Kau Chim / Qiuqian Divination

  • 吉凶 (Ji Xiong), Auspice - The general mood of the lot, whether it’s auspicious or ominous or otherwise. 


    宫位 (Guan Wei), House - The earthly branch that rules the Lot.  In the past, it was probably important to  consider this or the five elements involved.  But such consideration is practically non-existent today.


    典故 (Dian Gu), Allegory - A short story that illustrates the meaning of the Lot.  Although only one allegory will be mentioned here, some Lots can have as many as three different stories, depending  on the version that is being referred to.


    签文 (Qian Wen), Lot Verse - A poem that describes what the Lot means.
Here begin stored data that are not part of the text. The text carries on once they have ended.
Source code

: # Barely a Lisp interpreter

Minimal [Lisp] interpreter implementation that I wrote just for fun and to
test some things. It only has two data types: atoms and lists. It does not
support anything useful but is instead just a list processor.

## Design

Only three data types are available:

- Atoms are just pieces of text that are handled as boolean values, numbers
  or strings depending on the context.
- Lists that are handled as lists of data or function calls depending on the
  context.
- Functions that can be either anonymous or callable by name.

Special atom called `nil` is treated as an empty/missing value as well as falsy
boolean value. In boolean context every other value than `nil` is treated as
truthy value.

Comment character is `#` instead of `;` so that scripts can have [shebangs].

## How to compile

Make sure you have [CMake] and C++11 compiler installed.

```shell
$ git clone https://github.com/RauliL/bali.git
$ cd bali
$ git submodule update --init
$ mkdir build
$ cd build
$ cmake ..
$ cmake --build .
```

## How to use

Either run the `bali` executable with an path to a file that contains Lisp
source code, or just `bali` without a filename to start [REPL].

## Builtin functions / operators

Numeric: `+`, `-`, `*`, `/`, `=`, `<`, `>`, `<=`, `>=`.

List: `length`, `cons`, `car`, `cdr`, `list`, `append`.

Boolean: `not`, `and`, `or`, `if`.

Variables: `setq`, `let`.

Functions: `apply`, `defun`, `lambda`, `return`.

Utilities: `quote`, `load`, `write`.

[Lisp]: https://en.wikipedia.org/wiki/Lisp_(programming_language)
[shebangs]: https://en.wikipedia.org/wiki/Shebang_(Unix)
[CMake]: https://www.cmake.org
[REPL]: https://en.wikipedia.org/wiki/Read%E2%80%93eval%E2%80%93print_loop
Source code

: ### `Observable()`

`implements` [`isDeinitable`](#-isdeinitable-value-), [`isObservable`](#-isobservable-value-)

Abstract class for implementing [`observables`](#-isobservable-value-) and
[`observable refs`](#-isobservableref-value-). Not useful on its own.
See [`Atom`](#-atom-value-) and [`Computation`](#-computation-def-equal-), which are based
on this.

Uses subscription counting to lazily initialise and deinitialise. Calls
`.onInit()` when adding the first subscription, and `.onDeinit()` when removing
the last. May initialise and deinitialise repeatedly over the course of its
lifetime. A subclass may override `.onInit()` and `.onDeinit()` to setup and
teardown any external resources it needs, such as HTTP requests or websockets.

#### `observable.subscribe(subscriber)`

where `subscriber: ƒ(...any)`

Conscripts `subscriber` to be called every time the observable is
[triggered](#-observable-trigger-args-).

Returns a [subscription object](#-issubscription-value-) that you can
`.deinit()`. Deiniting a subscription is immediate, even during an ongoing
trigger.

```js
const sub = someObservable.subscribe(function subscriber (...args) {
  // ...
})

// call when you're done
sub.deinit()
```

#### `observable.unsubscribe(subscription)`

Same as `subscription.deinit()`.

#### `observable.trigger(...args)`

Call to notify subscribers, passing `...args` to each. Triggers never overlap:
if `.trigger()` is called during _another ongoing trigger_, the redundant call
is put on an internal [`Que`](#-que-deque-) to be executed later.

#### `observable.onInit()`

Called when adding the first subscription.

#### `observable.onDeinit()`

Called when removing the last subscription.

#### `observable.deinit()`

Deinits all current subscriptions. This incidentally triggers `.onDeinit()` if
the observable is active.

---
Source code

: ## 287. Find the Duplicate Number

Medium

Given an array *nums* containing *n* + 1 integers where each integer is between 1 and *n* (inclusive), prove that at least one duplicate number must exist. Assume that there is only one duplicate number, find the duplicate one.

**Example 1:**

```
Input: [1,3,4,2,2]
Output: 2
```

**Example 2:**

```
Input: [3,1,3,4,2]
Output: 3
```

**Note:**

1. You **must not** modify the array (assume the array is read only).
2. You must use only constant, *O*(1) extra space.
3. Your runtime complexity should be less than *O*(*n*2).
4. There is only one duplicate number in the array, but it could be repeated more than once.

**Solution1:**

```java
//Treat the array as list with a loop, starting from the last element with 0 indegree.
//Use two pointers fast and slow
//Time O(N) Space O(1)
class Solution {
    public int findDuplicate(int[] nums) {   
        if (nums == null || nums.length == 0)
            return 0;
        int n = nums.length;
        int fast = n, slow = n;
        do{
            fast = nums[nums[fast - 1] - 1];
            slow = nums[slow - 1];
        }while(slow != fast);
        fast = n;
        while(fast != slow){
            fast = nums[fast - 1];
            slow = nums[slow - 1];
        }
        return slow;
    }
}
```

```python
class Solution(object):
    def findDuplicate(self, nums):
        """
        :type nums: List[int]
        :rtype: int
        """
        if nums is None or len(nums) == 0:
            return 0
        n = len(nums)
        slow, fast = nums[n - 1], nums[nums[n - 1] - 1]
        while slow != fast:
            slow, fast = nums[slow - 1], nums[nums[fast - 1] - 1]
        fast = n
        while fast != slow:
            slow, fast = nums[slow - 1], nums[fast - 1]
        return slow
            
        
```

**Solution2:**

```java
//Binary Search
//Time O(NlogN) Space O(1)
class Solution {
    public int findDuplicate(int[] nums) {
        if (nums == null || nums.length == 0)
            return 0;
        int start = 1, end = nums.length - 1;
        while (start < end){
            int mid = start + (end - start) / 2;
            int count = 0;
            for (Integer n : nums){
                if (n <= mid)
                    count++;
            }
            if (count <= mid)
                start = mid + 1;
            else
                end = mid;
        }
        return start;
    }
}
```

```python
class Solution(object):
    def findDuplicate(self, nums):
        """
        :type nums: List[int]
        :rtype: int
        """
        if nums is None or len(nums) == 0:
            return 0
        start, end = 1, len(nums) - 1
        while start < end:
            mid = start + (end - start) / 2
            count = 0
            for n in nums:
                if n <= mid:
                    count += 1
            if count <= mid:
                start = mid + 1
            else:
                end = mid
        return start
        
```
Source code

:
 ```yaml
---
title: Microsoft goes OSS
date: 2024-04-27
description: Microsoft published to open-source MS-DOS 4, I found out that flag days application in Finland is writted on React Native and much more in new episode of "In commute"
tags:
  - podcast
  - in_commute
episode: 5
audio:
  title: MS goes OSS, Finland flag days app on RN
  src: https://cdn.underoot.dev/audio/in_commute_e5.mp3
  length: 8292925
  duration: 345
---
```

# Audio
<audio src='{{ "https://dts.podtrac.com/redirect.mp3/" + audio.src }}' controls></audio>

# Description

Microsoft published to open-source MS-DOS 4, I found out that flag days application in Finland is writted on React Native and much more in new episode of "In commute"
It comprises of 4 lines, each with 7 characters.  There are many slight variations but only one will be provided.


    签意 (Qian Yi), Meaning of Verse - The key meaning of the “Lot Verse”.


    解曰 (Jie Yue) Interpretation - A clearer description on how the Lot should be interpreted.


    仙机 (Xian Ji) Celestial Message - Helps to clarify what the Lot represents by describing what this Lot indicates for the 15 different aspects in Life.  One should look at the specific question and identify the most relevant sections that impact the question.  For example, when the question concerns your career, you can ignore the section on "birth" and focus on  “wealth” and “transactions”.  The Lot also describes the message in terms of what one can expect in different aspects of life.  Do remember that this Oracle was created in a different era where the main commercial activities were quite different from what we have today.  The 15 different aspects of everyday life as described under “Celestial Message” include the following: 
    1. 家宅 (Jia Zhai), Household - The safety and prosperity of the household Also concerns family members and  their relationships with one another. 
    2. 自身 (Zi Shen), Self - Personal safety, luck and fortune. 
    3. 求财 (Qiu Cai), Wealth - On wealth itself or wealth-generating activities.
    4. 交易 (Jiao Yi), Transaction - Business and commercial transactions.  Also describe contracts and business  partners.
    5. 婚姻 (Hun Ying), Marriage - Marriage and marriage prospects.
    6. 六甲 (Liu Jia), Birth - On pregnancies and the health of both mother and baby as well as the sex of the baby.
    7. 行人 (Xing Ren), Traveler - May refer to your own travels or people who are travelling to see you.
    8. 田蚕 (Tian Can), Sericulture - This refers to sericulture (silkworms farming) and can be associated with related  commercial enterprises today.
    9. 六畜 (Liu Chu), Husbandry - This refers to the rearing of domestic animals (the six domestic animals being pig,  ox, goat, horse, chicken and dog) and can be associated with related enterprises  today.  Some may interpret that this may also refer to household pets. 
    10. 寻人 (Xun Ren), Person you seek - Someone you are looking for.  This person may broadly refer to someone you  know or anyone who is destined to bring help, guidance and support to you.   Sometimes it refers to missing family members or friends.
    11. 公讼 (Gong Song), Lawsuit - Legal Lawsuit; litigation.
    12. 移徙 (Yi Xi), Migration - Moving house or migration whether domestically or internationally.
    13. 失物 (Shi Wu), Lost object - Looking for items that you may have lost.
    14. 疾病 (Ji Bing), Health & sickness - Personal health or that of family and/or friends.
    15. 山坟 (Shan Fen), Ancestral grave - A proper and well-placed Ancestral grave is believed to bring luck and prosperity to  the descendants.  In the past, enemies may attack/destroy these graves to get back  at someone.